Der Bundesrat hat heute Details zum weiteren Verlauf der Lockerungen enthüllt. Die Perspektiven für den Schweizer Tourismus dürften sich aufgrund der vorgeschlagenen Massnahmen grundsätzlich verbessern – vor allem die weitgehenden Lockerungen in den Aussenbereichen, inklusive Aufhebung der Maskenpflicht, sind postiv zu bewerten. Zu bemängeln ist allenfalls der späte Zeitpunkt. Dies gilt insbesondere auch für die Einreise von Gästen aus dem Ausland. 

Noch im Jahr 2019 generierten die ausländischen Gäste 55 Prozent der Logiernächte in der Schweiz, wobei 24 Prozent der Gäste von Nicht-EU-Ländern einreisten. Diese Zahlen verdeutlichen: Damit sich der Tourismussektor nachhaltig erholen kann, ist er auf die Ankurbelung der touristischen Nachfrage aus dem Ausland angewiesen. Gemäss dem heute präsentierten Vorschlag des Bundesrates soll die Einreise in die Schweiz für alle Gäste aus dem Schengenraum wieder quarantänefrei möglich sein. Ebenso sollen geimpfte Personen aus Drittstaaten wieder ohne Einschränkung einreisen können. Beide Massnahmen sind aus touristischer Sicht zu begrüssen, auch wenn eine Einführung vor dem 28. Juni 2021 wünschenswert gewesen wäre. Gewisse EU-Länder wie Italien lassen Gäste aus EU-Ländern und Drittstaaten bereits jetzt ohne Quarantänepflicht einreisen. Durch die späte Reaktion der Schweiz entstehen für den Schweizer Tourismus Wettbewerbsnachteile. Der STV hatte sich daher für eine schnellere Umsetzung stark gemacht. Unverständlich ist zudem die Nicht-Berücksichtigung der genesenen und negativ-getesteten Personen bei der Einreise aus Drittstaaten.
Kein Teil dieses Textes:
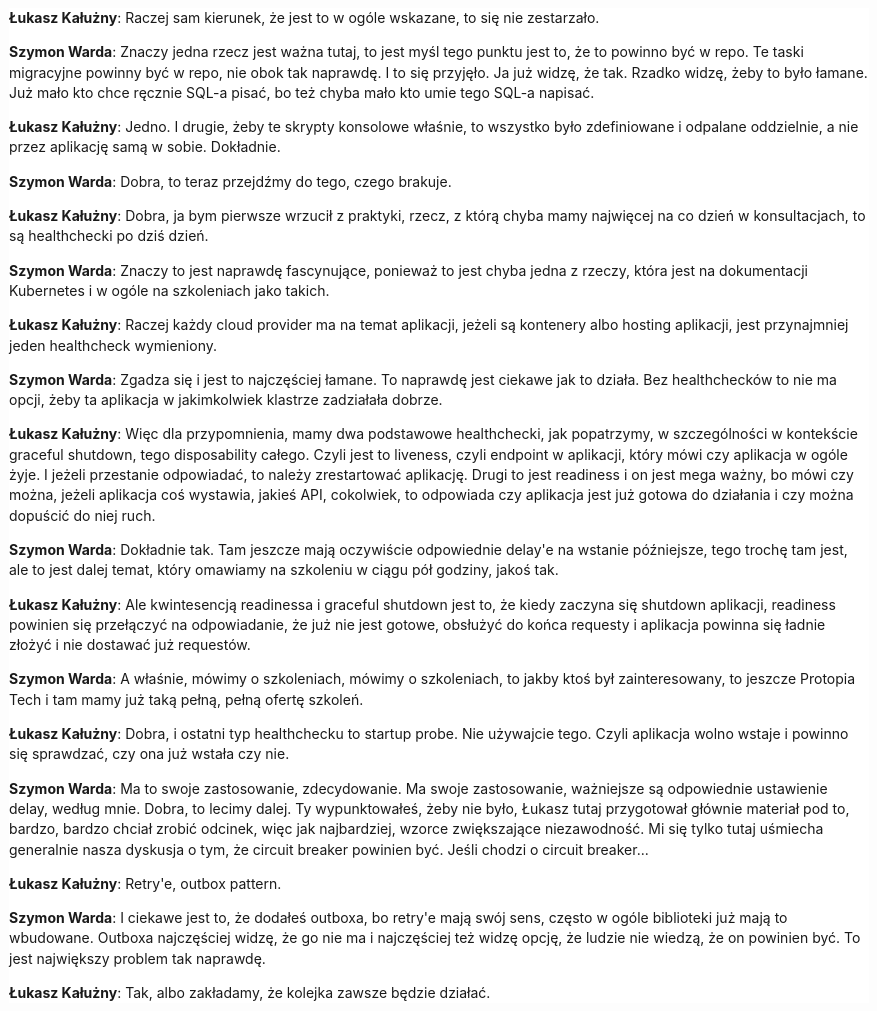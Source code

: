 **Łukasz Kałużny**: Raczej sam kierunek, że jest to w ogóle wskazane, to się nie zestarzało.

**Szymon Warda**: Znaczy jedna rzecz jest ważna tutaj, to jest myśl tego punktu jest to, że to powinno być w repo. Te taski migracyjne powinny być w repo, nie obok tak naprawdę. I to się przyjęło. Ja już widzę, że tak. Rzadko widzę, żeby to było łamane. Już mało kto chce ręcznie SQL-a pisać, bo też chyba mało kto umie tego SQL-a napisać.

**Łukasz Kałużny**: Jedno. I drugie, żeby te skrypty konsolowe właśnie, to wszystko było zdefiniowane i odpalane oddzielnie, a nie przez aplikację samą w sobie. Dokładnie.

**Szymon Warda**: Dobra, to teraz przejdźmy do tego, czego brakuje.

**Łukasz Kałużny**: Dobra, ja bym pierwsze wrzucił z praktyki, rzecz, z którą chyba mamy najwięcej na co dzień w konsultacjach, to są healthchecki po dziś dzień.

**Szymon Warda**: Znaczy to jest naprawdę fascynujące, ponieważ to jest chyba jedna z rzeczy, która jest na dokumentacji Kubernetes i w ogóle na szkoleniach jako takich.

**Łukasz Kałużny**: Raczej każdy cloud provider ma na temat aplikacji, jeżeli są kontenery albo hosting aplikacji, jest przynajmniej jeden healthcheck wymieniony.

**Szymon Warda**: Zgadza się i jest to najczęściej łamane. To naprawdę jest ciekawe jak to działa. Bez healthchecków to nie ma opcji, żeby ta aplikacja w jakimkolwiek klastrze zadziałała dobrze.

**Łukasz Kałużny**: Więc dla przypomnienia, mamy dwa podstawowe healthchecki, jak popatrzymy, w szczególności w kontekście graceful shutdown, tego disposability całego. Czyli jest to liveness, czyli endpoint w aplikacji, który mówi czy aplikacja w ogóle żyje. I jeżeli przestanie odpowiadać, to należy zrestartować aplikację. Drugi to jest readiness i on jest mega ważny, bo mówi czy można, jeżeli aplikacja coś wystawia, jakieś API, cokolwiek, to odpowiada czy aplikacja jest już gotowa do działania i czy można dopuścić do niej ruch.

**Szymon Warda**: Dokładnie tak. Tam jeszcze mają oczywiście odpowiednie delay'e na wstanie późniejsze, tego trochę tam jest, ale to jest dalej temat, który omawiamy na szkoleniu w ciągu pół godziny, jakoś tak.

**Łukasz Kałużny**: Ale kwintesencją readinessa i graceful shutdown jest to, że kiedy zaczyna się shutdown aplikacji, readiness powinien się przełączyć na odpowiadanie, że już nie jest gotowe, obsłużyć do końca requesty i aplikacja powinna się ładnie złożyć i nie dostawać już requestów.

**Szymon Warda**: A właśnie, mówimy o szkoleniach, mówimy o szkoleniach, to jakby ktoś był zainteresowany, to jeszcze Protopia Tech i tam mamy już taką pełną, pełną ofertę szkoleń.

**Łukasz Kałużny**: Dobra, i ostatni typ healthchecku to startup probe. Nie używajcie tego. Czyli aplikacja wolno wstaje i powinno się sprawdzać, czy ona już wstała czy nie.

**Szymon Warda**: Ma to swoje zastosowanie, zdecydowanie. Ma swoje zastosowanie, ważniejsze są odpowiednie ustawienie delay, według mnie. Dobra, to lecimy dalej. Ty wypunktowałeś, żeby nie było, Łukasz tutaj przygotował głównie materiał pod to, bardzo, bardzo chciał zrobić odcinek, więc jak najbardziej, wzorce zwiększające niezawodność. Mi się tylko tutaj uśmiecha generalnie nasza dyskusja o tym, że circuit breaker powinien być. Jeśli chodzi o circuit breaker...

**Łukasz Kałużny**: Retry'e, outbox pattern.

**Szymon Warda**: I ciekawe jest to, że dodałeś outboxa, bo retry'e mają swój sens, często w ogóle biblioteki już mają to wbudowane. Outboxa najczęściej widzę, że go nie ma i najczęściej też widzę opcję, że ludzie nie wiedzą, że on powinien być. To jest największy problem tak naprawdę.

**Łukasz Kałużny**: Tak, albo zakładamy, że kolejka zawsze będzie działać.
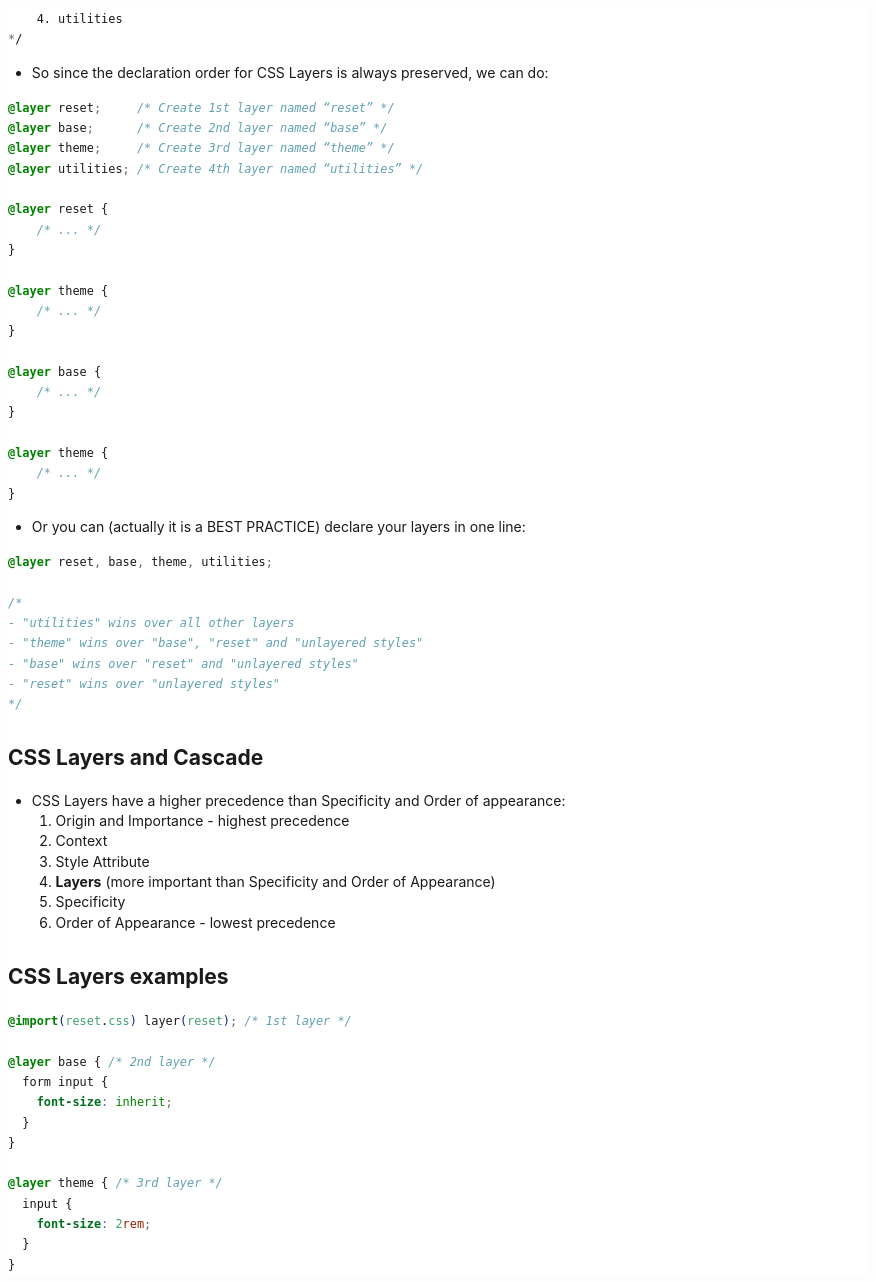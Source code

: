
 ```css
    4. utilities
*/
```
- So since the declaration order for CSS Layers is always preserved, we can do:
```css
@layer reset;     /* Create 1st layer named “reset” */
@layer base;      /* Create 2nd layer named “base” */
@layer theme;     /* Create 3rd layer named “theme” */
@layer utilities; /* Create 4th layer named “utilities” */

@layer reset {
    /* ... */
}

@layer theme {
    /* ... */
}

@layer base {
    /* ... */
}

@layer theme {
    /* ... */
}
```
- Or you can (actually it is a BEST PRACTICE) declare your layers in one line:
```css
@layer reset, base, theme, utilities;

/*
- "utilities" wins over all other layers
- "theme" wins over "base", "reset" and "unlayered styles"
- "base" wins over "reset" and "unlayered styles"
- "reset" wins over "unlayered styles"
*/
```

## CSS Layers and Cascade
- CSS Layers have a higher precedence than Specificity and Order of appearance:
    1. Origin and Importance - highest precedence
    2. Context
    3. Style Attribute
    4. **Layers** (more important than Specificity and Order of Appearance)
    5. Specificity
    6. Order of Appearance - lowest precedence

## CSS Layers examples
```css
@import(reset.css) layer(reset); /* 1st layer */

@layer base { /* 2nd layer */
  form input {
    font-size: inherit; 
  }
}

@layer theme { /* 3rd layer */
  input {
    font-size: 2rem;
  }
}

```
Rasches Vorgehen verhindert
Positiv sind die angekündigten Lockerungen bei den Kapazitätsbeschränkungen sowie die Aufhebung der Maskenpflicht im Freien. Ausflugsziele wie zum Beispiel die Zoos wären damit draussen wieder ohne Maske und ohne Besucherbeschränkungen zugänglich. Diese Regelung gilt auch für die Restaurants, welche im Freien wieder eine uneingeschränkte Anzahl an Gästen bewirten dürften. Auch hier ist aber zu bedauern, dass diese Lockerungen erst in rund 2,5 Wochen in Kraft treten. Der Bundesrat bleibt seiner Konsultations-Strategie treu und verhindert somit ein rascheres Vorgehen, wie es in einigen Nachbarländern der Schweiz der Fall ist.

Verlängerung der Kurzarbeit wird an Bedingungen geknüpft
Die Kurzarbeitsentschädigung (KAE) hat sich als wirksames Instrument zur Verhinderung von breiten Entlassungswellen bewährt. Der STV begrüsst in diesem Zusammenhang grundsätzlich die Verlängerung der KAE für Lernende, Personen in befristeten Arbeitsverhältnissen und Personen auf Abruf in unbefristeten Arbeitsverhältnissen. Der erleichterte Zugang zur KAE sollte aber bis mindestens Ende 2021 gelten und nicht an zusätzliche Bedingungen geknüpft sein, um den administrativen Aufwand für die Betriebe möglichst klein zu halten. Nur auf diese Weise haben die Betriebe die nötige Planungssicherheit und können Entlassungen verhindert werden.